El domingo pasado, la Feria del Libro de Madrid era un hervidero de deportistas que cruzaban el Retiro haciendo footing entre los amantes de los libros, los que sacan al perro, los que van a que el niño juegue, los que van a ver a sus autores favoritos o a curiosear quién firma y los que aprovechan el fin de semana para dar un paseo y mojarse o cocerse en la naturaleza del parque madrileño. No somos como Maggie Smith en la serie Downton Abey que preguntaba con asombro qué era un fin de semana. Lo sabemos bien.
En uno de los pabellones, el destino y la editorial Páginas de Espuma ha convocado a tres escritoras argentinas. Clara Obligado, a quien admiro y quiero, dice que son hijas de los tiempos que siguieron a ese “boom latinoamericano”, tan masculino, porque hasta hace poco los teóricos dejaban fuera a Elena Garro, que imaginó el realismo mágico. La sombra del boom es alargada. El desierto de Rulfo, la selva o el Caribe de García Márquez. Siempre había en sus textos: un mono, un papagayo, un cocotero y una palmera, añade Clara. Y luego está el Perú de Vargas Llosa que se jodió en aquel bar limeño, La catedral. A Mariana Enríquez los monos le dan asco. La playa donde Magalí Etchebarne iba con su madre está a seis horas de auto y es de espantosa arena negra y gris. Además de que se te hielan los huesos. Latinoamérica son muchos mundos y el lenguaje lo produce el espacio donde se vive.
Ellas tienen la misma música en el habla, distinta a la nuestra, cada país tiene la suya, afirman, además de sus palabras. En Argentina, la heladera es un frigorífico, Andrés Calamararo, en su canción Flaca, guardaba los abriles olvidados en el fondo de un placar, es decir, en un armario empotrado, y la bombacha no es un pantalón de Las mil y una noches, en femenino, sino una braga. Recuerdo que Clara, en su relato Lenguas vivas, no puede creer que alguien tenga en nuestro país una amiga que se llame Conchita Boluda, o que un grifo sea una canilla y no un monstruo mitológico, o que pararse no sea ponerse de pie, sino detenerse. El humor nos salva tantas veces y de tantas cosas. Mariana Enríquez dice que el humor es una forma de pedir perdón en sus textos; ella que los escribe bien terroríficos.

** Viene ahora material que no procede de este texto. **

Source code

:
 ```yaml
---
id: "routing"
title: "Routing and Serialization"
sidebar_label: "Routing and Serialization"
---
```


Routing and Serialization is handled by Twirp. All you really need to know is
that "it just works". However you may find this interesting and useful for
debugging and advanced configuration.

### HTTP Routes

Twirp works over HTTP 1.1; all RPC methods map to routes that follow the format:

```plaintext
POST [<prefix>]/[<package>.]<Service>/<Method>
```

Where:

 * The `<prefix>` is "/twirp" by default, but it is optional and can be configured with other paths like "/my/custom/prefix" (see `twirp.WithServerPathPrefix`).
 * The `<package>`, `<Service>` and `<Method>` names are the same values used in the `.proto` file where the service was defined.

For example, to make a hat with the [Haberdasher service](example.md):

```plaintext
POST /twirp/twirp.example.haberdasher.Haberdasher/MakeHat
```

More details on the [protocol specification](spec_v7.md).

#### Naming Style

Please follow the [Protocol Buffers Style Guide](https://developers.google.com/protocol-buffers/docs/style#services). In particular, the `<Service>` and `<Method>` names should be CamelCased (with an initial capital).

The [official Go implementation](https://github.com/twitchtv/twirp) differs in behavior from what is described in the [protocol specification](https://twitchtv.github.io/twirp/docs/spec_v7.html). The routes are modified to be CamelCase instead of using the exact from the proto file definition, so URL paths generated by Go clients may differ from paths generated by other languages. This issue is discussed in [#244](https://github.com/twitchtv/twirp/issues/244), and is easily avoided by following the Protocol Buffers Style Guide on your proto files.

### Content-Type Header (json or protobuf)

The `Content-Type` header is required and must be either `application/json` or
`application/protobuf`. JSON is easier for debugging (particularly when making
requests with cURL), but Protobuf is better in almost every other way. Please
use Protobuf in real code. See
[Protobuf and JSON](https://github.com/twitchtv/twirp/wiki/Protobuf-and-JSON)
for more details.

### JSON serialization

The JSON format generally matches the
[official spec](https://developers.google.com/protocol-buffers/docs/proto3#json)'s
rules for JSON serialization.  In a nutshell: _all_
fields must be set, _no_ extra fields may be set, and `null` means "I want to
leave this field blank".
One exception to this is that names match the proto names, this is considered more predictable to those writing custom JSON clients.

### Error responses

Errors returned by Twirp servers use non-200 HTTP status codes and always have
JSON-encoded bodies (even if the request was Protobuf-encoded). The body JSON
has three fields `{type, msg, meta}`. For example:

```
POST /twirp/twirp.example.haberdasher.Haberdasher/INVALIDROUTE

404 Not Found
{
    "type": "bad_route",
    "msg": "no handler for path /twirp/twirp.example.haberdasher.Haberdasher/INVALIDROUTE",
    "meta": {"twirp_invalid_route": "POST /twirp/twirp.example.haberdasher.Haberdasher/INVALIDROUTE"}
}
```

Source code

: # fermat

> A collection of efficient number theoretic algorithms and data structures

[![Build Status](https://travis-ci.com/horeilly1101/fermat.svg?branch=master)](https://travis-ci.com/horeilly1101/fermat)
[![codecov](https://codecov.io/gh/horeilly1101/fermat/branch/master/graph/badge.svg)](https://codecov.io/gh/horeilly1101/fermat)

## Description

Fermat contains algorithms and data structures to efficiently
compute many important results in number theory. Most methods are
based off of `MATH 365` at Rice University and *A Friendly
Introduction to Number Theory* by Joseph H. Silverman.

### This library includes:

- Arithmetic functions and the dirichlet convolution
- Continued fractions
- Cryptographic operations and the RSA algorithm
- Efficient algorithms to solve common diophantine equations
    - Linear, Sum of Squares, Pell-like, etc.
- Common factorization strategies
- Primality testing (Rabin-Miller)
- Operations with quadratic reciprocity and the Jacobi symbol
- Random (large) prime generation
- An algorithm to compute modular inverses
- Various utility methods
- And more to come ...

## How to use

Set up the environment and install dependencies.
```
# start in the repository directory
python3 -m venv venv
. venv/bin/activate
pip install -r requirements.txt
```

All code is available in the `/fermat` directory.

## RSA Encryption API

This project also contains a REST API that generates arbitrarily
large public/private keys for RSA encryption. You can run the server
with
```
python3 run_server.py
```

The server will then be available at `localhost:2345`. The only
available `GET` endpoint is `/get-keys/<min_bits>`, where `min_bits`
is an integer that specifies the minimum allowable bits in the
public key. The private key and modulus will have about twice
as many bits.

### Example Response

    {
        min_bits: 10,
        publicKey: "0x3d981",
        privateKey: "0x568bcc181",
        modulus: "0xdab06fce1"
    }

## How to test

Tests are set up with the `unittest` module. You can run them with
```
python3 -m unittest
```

A veces nos reímos de lo que, a simple vista, nos parece prosaico. Me acuerdo de un viaje a China, allá por el final del siglo XX, en un karaoke de Pekín, ocho españoles cantando Eres tú de Mocedades a lo que daba el pulmón. Les dimos la serenata a los vecinos, algunos hasta bajaron en pijama a vernos. Se sentaron con nosotros, se tomaron una cerveza. Ellos ni una palabra de español, ni de inglés; nosotros, en chino, solo gracias. Pero nos comunicamos con risas y canciones: aquella de Madonna, eso es, Like a virgin, tarareo general, o esa de Bruce Springsteen, Born in the USA. A la tarde siguiente, nos fuimos a un restaurante donde solo había carta en chino. No teníamos aún Google traslator para hacerle la foto y traducirla, pero habíamos cantado En la vieja factoría, ia, ia, o, en el parvulario. Así que gruñimos como el cerdo, para pedirlo agridulce, piamos como pollos para pedirlo con almendras y reptamos cual serpientes, para comernos una que nos vino con piel, como un monedero de Gucci, pero al horno, y sabía al pollo del Kentucky.
Lo mejor que tenemos para sobrevivir es el humor, adaptarse bien al medio darwiniano no resulta suficiente. Si ni siquiera esbozamos una sonrisa, nos morimos. Rabelais decía muy sabiamente: “para todos los males te doy la risa”. Incluso, como nos recuerda Milan Kundera en El arte de la novela, Rabelais inventó la palabra alegasta para denominar a los que carecen de sentido del humor, los que no ríen, y los temía. Yo también. El humor salva vidas. Nos une a los otros y nos redime, dándonos otra perspectiva de la realidad.